Stored data |
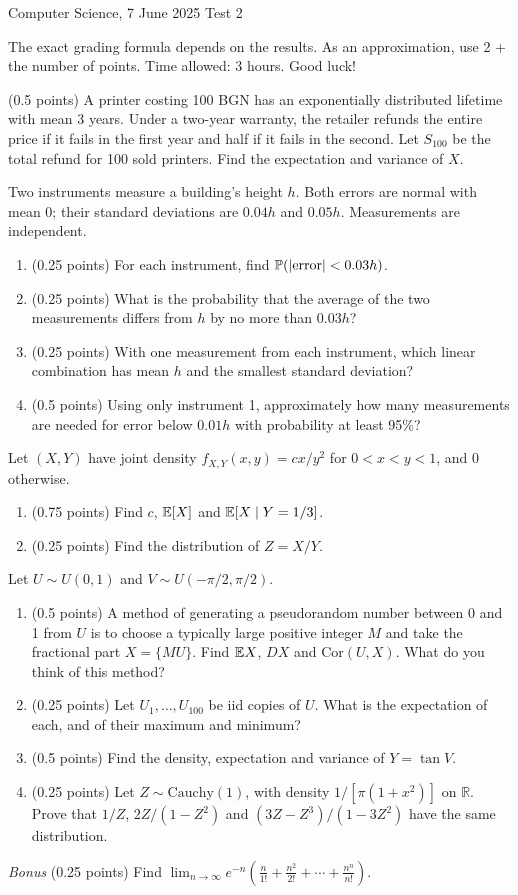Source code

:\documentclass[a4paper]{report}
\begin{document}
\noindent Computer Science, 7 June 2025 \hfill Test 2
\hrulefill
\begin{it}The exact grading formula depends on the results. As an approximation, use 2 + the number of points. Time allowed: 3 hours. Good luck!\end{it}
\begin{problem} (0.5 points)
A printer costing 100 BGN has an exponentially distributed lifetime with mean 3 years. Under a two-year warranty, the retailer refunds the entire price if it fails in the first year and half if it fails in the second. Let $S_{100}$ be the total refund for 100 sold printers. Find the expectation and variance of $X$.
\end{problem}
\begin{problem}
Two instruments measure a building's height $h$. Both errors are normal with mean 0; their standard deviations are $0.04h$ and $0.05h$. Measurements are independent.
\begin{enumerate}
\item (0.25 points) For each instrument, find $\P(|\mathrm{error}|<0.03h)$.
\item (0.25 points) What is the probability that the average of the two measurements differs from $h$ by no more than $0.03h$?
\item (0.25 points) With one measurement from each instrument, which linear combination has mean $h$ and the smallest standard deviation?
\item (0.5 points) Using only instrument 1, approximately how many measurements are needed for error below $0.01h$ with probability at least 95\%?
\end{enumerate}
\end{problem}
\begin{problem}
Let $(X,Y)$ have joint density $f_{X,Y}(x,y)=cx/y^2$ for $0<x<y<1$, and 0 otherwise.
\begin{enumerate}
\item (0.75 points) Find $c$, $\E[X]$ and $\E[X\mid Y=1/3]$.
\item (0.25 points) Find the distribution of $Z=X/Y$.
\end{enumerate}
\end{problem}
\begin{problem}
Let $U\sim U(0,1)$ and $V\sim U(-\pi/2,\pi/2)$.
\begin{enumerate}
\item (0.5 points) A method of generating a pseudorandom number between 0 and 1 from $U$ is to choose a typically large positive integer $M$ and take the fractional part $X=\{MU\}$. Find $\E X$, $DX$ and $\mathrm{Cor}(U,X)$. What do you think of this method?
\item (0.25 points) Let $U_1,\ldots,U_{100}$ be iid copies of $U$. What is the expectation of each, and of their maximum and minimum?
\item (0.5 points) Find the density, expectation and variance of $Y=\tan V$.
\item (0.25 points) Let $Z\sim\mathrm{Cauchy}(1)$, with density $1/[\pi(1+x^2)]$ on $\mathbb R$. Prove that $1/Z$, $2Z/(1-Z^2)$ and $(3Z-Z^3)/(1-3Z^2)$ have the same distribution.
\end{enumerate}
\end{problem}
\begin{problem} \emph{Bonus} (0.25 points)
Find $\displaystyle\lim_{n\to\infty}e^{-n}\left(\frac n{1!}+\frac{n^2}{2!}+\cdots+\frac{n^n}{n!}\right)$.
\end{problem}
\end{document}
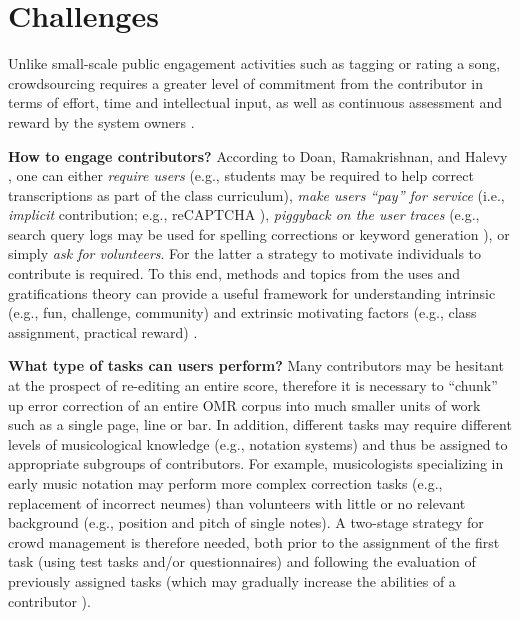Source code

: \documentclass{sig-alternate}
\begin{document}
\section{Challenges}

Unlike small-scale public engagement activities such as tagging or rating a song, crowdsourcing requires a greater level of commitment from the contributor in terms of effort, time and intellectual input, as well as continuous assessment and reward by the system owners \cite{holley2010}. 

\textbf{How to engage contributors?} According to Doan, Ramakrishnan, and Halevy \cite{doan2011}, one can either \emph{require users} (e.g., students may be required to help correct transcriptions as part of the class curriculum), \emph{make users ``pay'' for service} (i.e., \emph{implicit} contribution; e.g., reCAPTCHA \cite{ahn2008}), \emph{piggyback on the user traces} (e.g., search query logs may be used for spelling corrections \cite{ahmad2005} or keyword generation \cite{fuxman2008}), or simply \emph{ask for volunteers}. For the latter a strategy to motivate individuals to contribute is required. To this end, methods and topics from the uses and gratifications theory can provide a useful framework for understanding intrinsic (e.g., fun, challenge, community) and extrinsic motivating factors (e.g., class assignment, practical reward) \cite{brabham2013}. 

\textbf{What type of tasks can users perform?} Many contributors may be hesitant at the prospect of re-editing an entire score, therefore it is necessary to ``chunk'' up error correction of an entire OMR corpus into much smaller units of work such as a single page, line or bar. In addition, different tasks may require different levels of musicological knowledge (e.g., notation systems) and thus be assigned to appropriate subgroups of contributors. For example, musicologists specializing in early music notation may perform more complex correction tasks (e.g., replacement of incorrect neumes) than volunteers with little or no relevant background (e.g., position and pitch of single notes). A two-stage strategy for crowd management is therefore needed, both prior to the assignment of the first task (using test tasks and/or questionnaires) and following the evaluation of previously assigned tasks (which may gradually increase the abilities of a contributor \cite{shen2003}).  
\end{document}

EXERCISE AIM | Every line in the records that holds the word "first" should be copied into the answer.

SOLUTION FOR THIS EXERCISE |
A printer costing 100 BGN has an exponentially distributed lifetime with mean 3 years. Under a two-year warranty, the retailer refunds the entire price if it fails in the first year and half if it fails in the second. Let $S_{100}$ be the total refund for 100 sold printers. Find the expectation and variance of $X$.
\textbf{What type of tasks can users perform?} Many contributors may be hesitant at the prospect of re-editing an entire score, therefore it is necessary to ``chunk'' up error correction of an entire OMR corpus into much smaller units of work such as a single page, line or bar. In addition, different tasks may require different levels of musicological knowledge (e.g., notation systems) and thus be assigned to appropriate subgroups of contributors. For example, musicologists specializing in early music notation may perform more complex correction tasks (e.g., replacement of incorrect neumes) than volunteers with little or no relevant background (e.g., position and pitch of single notes). A two-stage strategy for crowd management is therefore needed, both prior to the assignment of the first task (using test tasks and/or questionnaires) and following the evaluation of previously assigned tasks (which may gradually increase the abilities of a contributor \cite{shen2003}).  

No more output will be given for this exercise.